STAT 303 Homework 3

We’ll grade your homework by

opening your “hw3.Rmd” file in RStudio
clicking “Knit HTML”
reading the HTML output
reading your “hw3.Rmd”

You should write R code anywhere you see an empty R code chunk. You should write English text anywhere you see “…”; please surround it with doubled asterisks (**...**) so that it will show up as boldface and be easy for us to find.

Include reasonable labels (titles, axis labels, legends, etc.) with each of your graphs.

Name: Kayley Seow

Email: kseow@wisc.edu

We’ll use data on housing values in suburbs of Boston. They are in an R package called “MASS.” (An R package is a collection of code, data, and documentation. “MASS” refers to the book “Modern Applied Statistics with S.” R developed from the earlier language, S.) The MASS package comes with the default R installation, so it’s already on your computer. However, it’s not loaded into your R session by default. So we’ll load it via the require() command (there’s nothing for you to do here):

require("MASS")

## Loading required package: MASS

Run ?Boston (outside this R Markdown document) to read the help page for the Boston data frame.

Convert the chas variable to a factor with labels “off” and “on” (referring to the Charles river).

b = MASS::Boston
b$chas = factor(b$chas, levels = c(0,1), labels = c("off", "on"))

How many rows are in the Boston data frame? How many columns?

cat(sep = "", "There number of columns are: ", ncol(b), ".\n")

## There number of columns are: 14.

cat(sep = "", "There number of rows are: ", nrow(b), ".\n")

## There number of rows are: 506.

There are 14 columns and 506 rows in the data frame

What does a row represent? A row represents a suburb in the Boston area, with 13 statistics each.

What does a column represent? A column represents each value of a particular statistic in each suburb of Boston.

Make a density plot (with rug) of tax rates.

plot(density(b$tax))
rug(b$tax)

Describe the shape of the distribution of tax rates. This distribution has two peaks making it bimodal, centered around 300 and 700.

Note that the distribution shape doesn’t make sense in light of the rug representation of the data. Make a histogram of the tax rates.

hist(b$tax, ylim = c(0, 140), xlim = c(100, 800))

Why is the second peak of the density plot so large? In what way is the rug representation of the data inadequate? Write a line or two of code to figure it out, and then explain it.

maxtimes = length(which(b$tax == max(b$tax)))
maxvalue = max(b$tax)
cat(sep = "", "To explain the peak around 700, we can find the maximum value, ", maxvalue, ", which only occurs roughly ", maxtimes, " in this sample.

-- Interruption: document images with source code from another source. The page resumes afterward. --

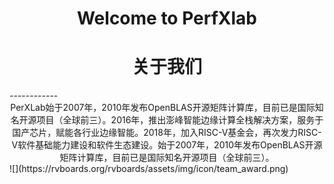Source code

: <h1 style="text-align:center;"> Welcome to PerfXlab</h1>

<h1 style="text-align:center;">关于我们</h1>
------------
<div style="text-align:center;">PerXLab始于2007年，2010年发布OpenBLAS开源矩阵计算库，目前已是国际知名开源项目（全球前三）。2016年，推出澎峰智能边缘计算全栈解决方案，服务于国产芯片，赋能各行业边缘智能。2018年，加入RISC-V基金会，再次发力RISC-V软件基础能力建设和软件生态建设。始于2007年，2010年发布OpenBLAS开源矩阵计算库，目前已是国际知名开源项目（全球前三）。</div>
![](https://rvboards.org/rvboards/assets/img/icon/team_award.png)


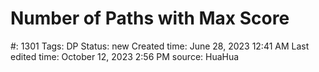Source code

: # Number of Paths with Max Score

#: 1301
Tags: DP
Status: new
Created time: June 28, 2023 12:41 AM
Last edited time: October 12, 2023 2:56 PM
source: HuaHua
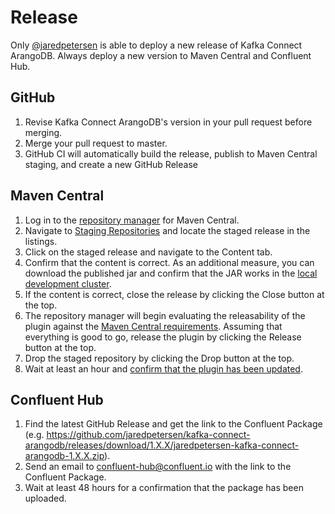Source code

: # Release
Only [@jaredpetersen](https://github.com/jaredpetersen) is able to deploy a new release of Kafka Connect ArangoDB. Always deploy a new version to Maven Central and Confluent Hub.

## GitHub
1. Revise Kafka Connect ArangoDB's version in your pull request before merging.
2. Merge your pull request to master.
3. GitHub CI will automatically build the release, publish to Maven Central staging, and create a new GitHub Release

## Maven Central
1. Log in to the [repository manager](https://oss.sonatype.org/) for Maven Central.
2. Navigate to [Staging Repositories](https://oss.sonatype.org/#stagingRepositories) and locate the staged release in the listings.
3. Click on the staged release and navigate to the Content tab.
4. Confirm that the content is correct. As an additional measure, you can download the published jar and confirm that the JAR works in the [local development cluster](/docs/development).
5. If the content is correct, close the release by clicking the Close button at the top.
6. The repository manager will begin evaluating the releasability of the plugin against the [Maven Central requirements](https://central.sonatype.org/pages/requirements.html). Assuming that everything is good to go, release the plugin by clicking the Release button at the top.
7. Drop the staged repository by clicking the Drop button at the top.
8. Wait at least an hour and [confirm that the plugin has been updated](https://search.maven.org/search?q=g:io.github.jaredpetersen%20AND%20a:kafka-connect-arangodb&core=gav).

## Confluent Hub
1. Find the latest GitHub Release and get the link to the Confluent Package (e.g. https://github.com/jaredpetersen/kafka-connect-arangodb/releases/download/1.X.X/jaredpetersen-kafka-connect-arangodb-1.X.X.zip).
2. Send an email to [confluent-hub@confluent.io](mailto:confluent-hub@confluent.io?Subject=Kafka%20Connect%20ArangoDB%20Plugin%20--%20New%20Version%20Submission) with the link to the Confluent Package.
3. Wait at least 48 hours for a confirmation that the package has been uploaded.
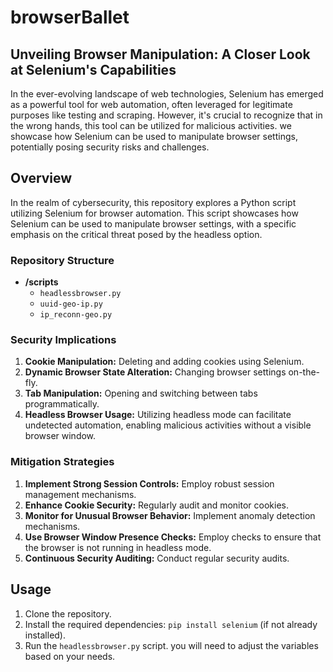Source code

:# browserBallet

## Unveiling Browser Manipulation: A Closer Look at Selenium's Capabilities ##
In the ever-evolving landscape of web technologies, Selenium has emerged as a powerful tool for web automation, often leveraged for legitimate purposes like testing and scraping. However, it's crucial to recognize that in the wrong hands, this tool can be utilized for malicious activities.  we showcase how Selenium can be used to manipulate browser settings, potentially posing security risks and challenges. 
## Overview
In the realm of cybersecurity, this repository explores a Python script utilizing Selenium for browser automation. This script showcases how Selenium can be used to manipulate browser settings, with a specific emphasis on the critical threat posed by the headless option.

### Repository Structure
- **/scripts**
  - `headlessbrowser.py`
  - `uuid-geo-ip.py`
  - `ip_reconn-geo.py`

### Security Implications
1. **Cookie Manipulation:** Deleting and adding cookies using Selenium.
2. **Dynamic Browser State Alteration:** Changing browser settings on-the-fly.
3. **Tab Manipulation:** Opening and switching between tabs programmatically.
4. **Headless Browser Usage:** Utilizing headless mode can facilitate undetected automation, enabling malicious activities without a visible browser window.

### Mitigation Strategies
1. **Implement Strong Session Controls:** Employ robust session management mechanisms.
2. **Enhance Cookie Security:** Regularly audit and monitor cookies.
3. **Monitor for Unusual Browser Behavior:** Implement anomaly detection mechanisms.
4. **Use Browser Window Presence Checks:** Employ checks to ensure that the browser is not running in headless mode.
5. **Continuous Security Auditing:** Conduct regular security audits.

## Usage
1. Clone the repository.
2. Install the required dependencies: `pip install selenium` (if not already installed).
3. Run the `headlessbrowser.py` script. you will need to adjust the variables based on your needs.
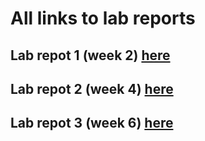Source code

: # All links to lab reports

## Lab repot 1 (week 2) [here]()

## Lab repot 2 (week 4) [here](https://letocassius.github.io/Week-4-Lab-Reports/Lab%20report%20week2.html)

## Lab repot 3 (week 6) [here](https://letocassius.github.io/lab-report-3-week-6/)
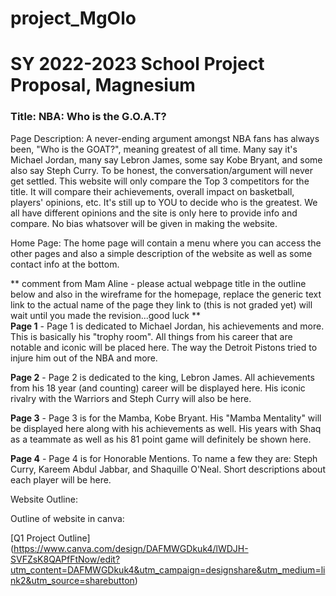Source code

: # project_MgOlo
# SY 2022-2023 School Project Proposal, Magnesium

### Title: NBA: Who is the G.O.A.T?

Page Description:
  A never-ending argument amongst NBA fans has always been, "Who is the GOAT?", meaning greatest of all time. Many say it's Michael Jordan, many say Lebron James, some say Kobe Bryant, and some also say Steph Curry. To be honest, the conversation/argument will never get settled. This website will only compare the Top 3 competitors for the title. It will compare their achievements, overall impact on basketball, players' opinions, etc. It's still up to YOU to decide who is the greatest. We all have different opinions and the site is only here to provide info and compare. No bias whatsover will be given in making the website. 

Home Page: The home page will contain a menu where you can access the other pages and also a simple description of the website as well as some contact info at the bottom.

** comment from Mam Aline - please actual webpage title in the outline below and also in the wireframe for the homepage, replace the generic text link to the actual name of the page they link to (this is not graded yet) will wait until you made the revision...good luck **  
**Page 1** - Page 1 is dedicated to Michael Jordan, his achievements and more. This is basically his "trophy room". All things from his career that are notable and iconic will be placed here. The way the Detroit Pistons tried to injure him out of the NBA and more.  

**Page 2** - Page 2 is dedicated to the king, Lebron James. All achievements from his 18 year (and counting) career will be displayed here. His iconic rivalry with the Warriors and Steph Curry will also be here. 

**Page 3** - Page 3 is for the Mamba, Kobe Bryant. His "Mamba Mentality" will be displayed here along with his achievements as well. His years with Shaq as a teammate as well as his 81 point game will definitely be shown here. 

**Page 4** - Page 4 is for Honorable Mentions. To name a few they are: Steph Curry, Kareem Abdul Jabbar, and Shaquille O'Neal. Short descriptions about each player will be here. 

 Website Outline:   

Outline of website in canva: 

[Q1 Project Outline] (https://www.canva.com/design/DAFMWGDkuk4/lWDJH-SVFZsK8QAPfFtNow/edit?utm_content=DAFMWGDkuk4&utm_campaign=designshare&utm_medium=link2&utm_source=sharebutton)
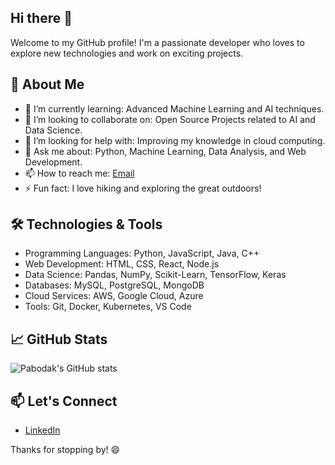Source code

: ## Hi there 👋

Welcome to my GitHub profile! I'm a passionate developer who loves to explore new technologies and work on exciting projects.

## 🚀 About Me

- 🌱 I’m currently learning: Advanced Machine Learning and AI techniques.
- 👯 I’m looking to collaborate on: Open Source Projects related to AI and Data Science.
- 🤔 I’m looking for help with: Improving my knowledge in cloud computing.
- 💬 Ask me about: Python, Machine Learning, Data Analysis, and Web Development.
- 📫 How to reach me: [Email](mailto:pabodak@example.com)
- ⚡ Fun fact: I love hiking and exploring the great outdoors!

## 🛠️ Technologies & Tools

- Programming Languages: Python, JavaScript, Java, C++
- Web Development: HTML, CSS, React, Node.js
- Data Science: Pandas, NumPy, Scikit-Learn, TensorFlow, Keras
- Databases: MySQL, PostgreSQL, MongoDB
- Cloud Services: AWS, Google Cloud, Azure
- Tools: Git, Docker, Kubernetes, VS Code

## 📈 GitHub Stats

![Pabodak's GitHub stats](https://github-readme-stats.vercel.app/api?username=pabodak&show_icons=true&theme=radical)

## 📫 Let's Connect

- [LinkedIn](https://www.linkedin.com/in/paboda-karunaratne-3378b3253/)

Thanks for stopping by! 😄
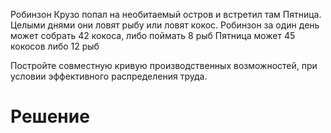 Робинзон Крузо попал на необитаемый остров и встретил там Пятница. Целыми днями они ловят рыбу или ловят кокос.
Робинзон за один день может собрать 42 кокоса, либо поймать 8 рыб
Пятница может 45 кокосов либо 12 рыб

Постройте совместную кривую производственных возможностей, при условии эффективного распределения труда.

# Решение
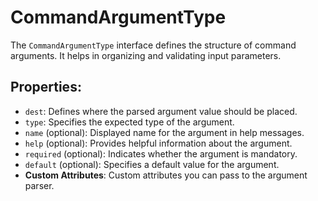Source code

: # CommandArgumentType

The `CommandArgumentType` interface defines the structure of command arguments.
It helps in organizing and validating input parameters.

## Properties:

- `dest`: Defines where the parsed argument value should be placed.
- `type`: Specifies the expected type of the argument.
- `name` (optional): Displayed name for the argument in help messages.
- `help` (optional): Provides helpful information about the argument.
- `required` (optional): Indicates whether the argument is mandatory.
- `default` (optional): Specifies a default value for the argument.
- **Custom Attributes**: Custom attributes you can pass to the argument parser.
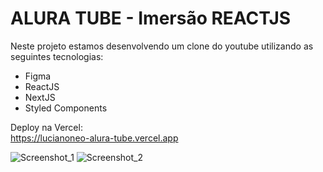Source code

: # ALURA TUBE - Imersão REACTJS 

Neste projeto estamos desenvolvendo um clone do youtube utilizando as seguintes tecnologias:

- Figma
- ReactJS
- NextJS
- Styled Components<br>

Deploy na Vercel:<br>
https://lucianoneo-alura-tube.vercel.app

![Screenshot_1](https://user-images.githubusercontent.com/16579699/200362560-e57ad278-7ff7-49b4-8203-7a210db57418.jpg)
![Screenshot_2](https://user-images.githubusercontent.com/16579699/200362579-be4cb300-3f66-4ae1-987b-90c3385be411.jpg)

As such, the reason why the rug does not display this, is because all of the values are on top of one another.\n")

## To explain the peak around 700, we can find the maximum value, 711, which only occurs roughly 5 in this sample. As such, the reason why the rug does not display this, is because all of the values are on top of one another.

To explain the peak around 700, we can find the maximum value, 711, which only occurs roughly 5 in this sample. As such, the reason why the rug does not display this, is because all of the values are on top of one another. There are 5 occurrences of the second highest value, 711 ,in this histogram. Make a barplot of “chas”.

counts = table(b$chas)
barplot(counts, ylim = c(0,500))

How many neighborhoods are on the Charles river?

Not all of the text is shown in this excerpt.